If videoflip is copying when it should be passthrough then that should be fixed upstream. I don't want to introduce a bunch of extra code just to work around a GStreamer bug, especially if it's already fixed upstream (which is not clear from this commit message).
Sure, but we cannot fix older GStreamer versions, so lets also fix it on our side the right way, which is to provide the correct stride information on our buffers, and reduce the complexity of our pipelines, which will help reducing the risk and ease the debugging.
I still am failing to understand this at all, sorry. Why is the format that's set on the transform not the format we store?
Like the test shows, the input and output media types don't have to match their frame size exactly or can include or omit frame padding freely. This ends up with buffers being passed through with padding, with padding added or cropped accordingly.
However, GStreamer is unable to convey the buffer padding information in its caps and it is a buffer property only. When it matches caps, both input and output frame sizes have to match exactly.

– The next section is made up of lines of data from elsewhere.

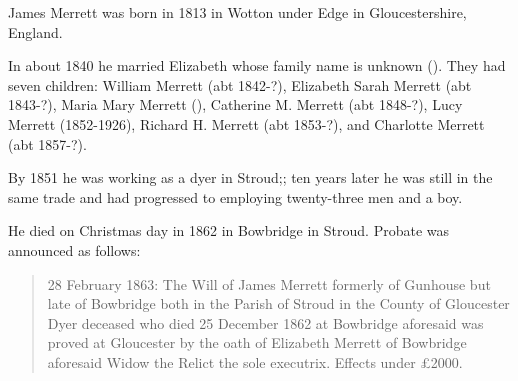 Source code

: 
James Merrett\cite{HH-MMM-marriage} was born in 1813 in Wotton under Edge in Gloucestershire, England.

In about 1840 he married Elizabeth whose family name is unknown (). They had seven children: William Merrett (abt 1842-?), Elizabeth Sarah Merrett (abt 1843-?), Maria Mary Merrett (), Catherine M. Merrett (abt 1848-?), Lucy Merrett (1852-1926), Richard H. Merrett (abt 1853-?), and Charlotte Merrett (abt 1857-?). 

By 1851 he was working as a dyer in Stroud;\cite{Census1851Merrett}; ten years later he was still in the same trade and had progressed to employing twenty-three men and a boy.\cite{Census1861Merrett}

He died on Christmas day in 1862 in Bowbridge in Stroud. Probate was announced as follows:\cite{JamesMerrettProbate}

\begin{quotation}
28 February 1863: The Will of James Merrett formerly of Gunhouse but late of Bowbridge both in the Parish of Stroud in the County of Gloucester Dyer deceased who died 25 December 1862 at Bowbridge aforesaid was proved at Gloucester by the oath of Elizabeth Merrett of Bowbridge aforesaid Widow the Relict the sole executrix. Effects under \pounds2000.
\end{quotation}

If the client called the video processor SetInputType with a frame size of 96x96 and an aperture to 82x84, and SetOutputType with a frame size of 96x96 but without any aperture, we will try to create input/output formats with two different frame size, which would fail the caps negociation.
We need to consider in this case that the client wanted a 82x84 output with 14x12 padding. Other combinations need to be handled as well, so this takes the smaller frame size on input and output and consider any extra to be included in buffer padding.